═════ Task inputs
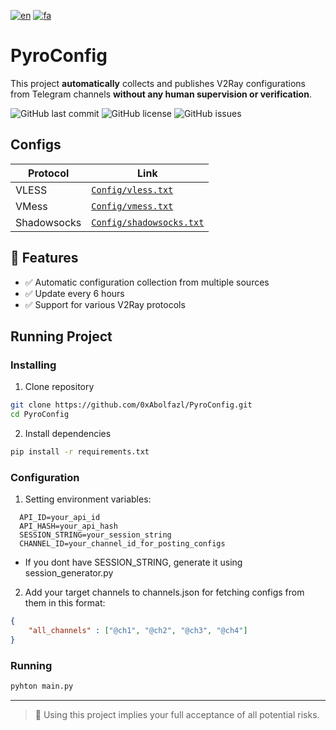 [![en](https://img.shields.io/badge/lang-en-red.svg)](https://github.com/0xAbolfazl/PyroConfig/blob/main/README.md)
[![fa](https://img.shields.io/badge/lang-fa-blue.svg)](https://github.com/0xAbolfazl/PyroConfig/blob/main/README.fa.md)
# PyroConfig
This project **automatically** collects and publishes V2Ray configurations from Telegram channels **without any human supervision or verification**.


![GitHub last commit](https://img.shields.io/github/last-commit/0xAbolfazl/PyroConfig)
![GitHub license](https://img.shields.io/github/license/0xAbolfazl/PyroConfig)
![GitHub issues](https://img.shields.io/github/issues/0xAbolfazl/PyroConfig)

## Configs 

| Protocol      | Link                           |
|---------------|--------------------------------|
| VLESS         | [`Config/vless.txt`](Configs/vless.txt)         |
| VMess         | [`Config/vmess.txt`](Configs/vmess.txt)         |
| Shadowsocks   | [`Config/shadowsocks.txt`](Configs/shadowsocks.txt) |


## 🚀 Features

- ✅ Automatic configuration collection from multiple sources
- ✅ Update every 6 hours
- ✅ Support for various V2Ray protocols

##  Running Project

### Installing
  1. Clone repository
  ```bash
  git clone https://github.com/0xAbolfazl/PyroConfig.git
  cd PyroConfig
  ```
  2. Install dependencies
  ```bash
  pip install -r requirements.txt
  ```
  
### Configuration
  
   1. Setting environment variables:
  ```env
    API_ID=your_api_id
    API_HASH=your_api_hash
    SESSION_STRING=your_session_string
    CHANNEL_ID=your_channel_id_for_posting_configs
  ```
  - If you dont have SESSION_STRING, generate it using session_generator.py
  
  2. Add your target channels to channels.json for fetching configs from them in this format:
  ```json
  {
      "all_channels" : ["@ch1", "@ch2", "@ch3", "@ch4"]
  }
  ```
### Running

```python
pyhton main.py
```
---
> 🚨 Using this project implies your full acceptance of all potential risks.

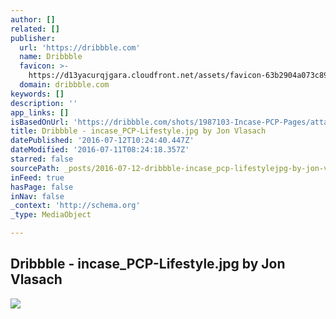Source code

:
 ```yaml
---
author: []
related: []
publisher:
  url: 'https://dribbble.com'
  name: Dribbble
  favicon: >-
    https://d13yacurqjgara.cloudfront.net/assets/favicon-63b2904a073c89b52b19aa08cebc16a154bcf83fee8ecc6439968b1e6db569c7.ico
  domain: dribbble.com
keywords: []
description: ''
app_links: []
isBasedOnUrl: 'https://dribbble.com/shots/1987103-Incase-PCP-Pages/attachments/348003'
title: Dribbble - incase_PCP-Lifestyle.jpg by Jon Vlasach
datePublished: '2016-07-12T10:24:40.447Z'
dateModified: '2016-07-11T08:24:18.357Z'
starred: false
sourcePath: _posts/2016-07-12-dribbble-incase_pcp-lifestylejpg-by-jon-vlasach.md
inFeed: true
hasPage: false
inNav: false
_context: 'http://schema.org'
_type: MediaObject

---
```

<article style=""><h1>Dribbble - incase_PCP-Lifestyle.jpg by Jon Vlasach</h1><img src="https://d13yacurqjgara.cloudfront.net/users/9857/screenshots/1987103/attachments/348003/incase_PCP-Lifestyle.jpg" /></article>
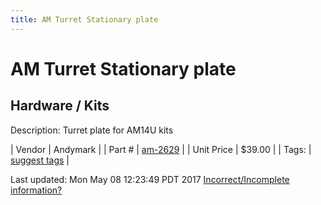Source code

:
 ```yaml
---
title: AM Turret Stationary plate
---
```


# AM Turret Stationary plate
## Hardware / Kits
Description: 	Turret plate for AM14U kits 

| Vendor | Andymark | 
| Part # | [am-2629](http://www.andymark.com/product-p/am-2629.htm) | 
| Unit Price | $39.00 | 
| Tags: | [suggest tags](https://docs.google.com/forms/d/e/1FAIpQLSeWyY8v3RgOty-MyWmh9U0iivNYN_molChYyS-0U-o-kOAv_g/viewform) | 

Last updated: Mon May 08 12:23:49 PDT 2017
 [Incorrect/Incomplete information?](https://docs.google.com/forms/d/e/1FAIpQLSeWyY8v3RgOty-MyWmh9U0iivNYN_molChYyS-0U-o-kOAv_g/viewform)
══════════
Exercise brief
In the material above, please find every line that includes the word "title" and copy it.

Answer to this problem
title: Dribbble - incase_PCP-Lifestyle.jpg by Jon Vlasach
title: AM Turret Stationary plate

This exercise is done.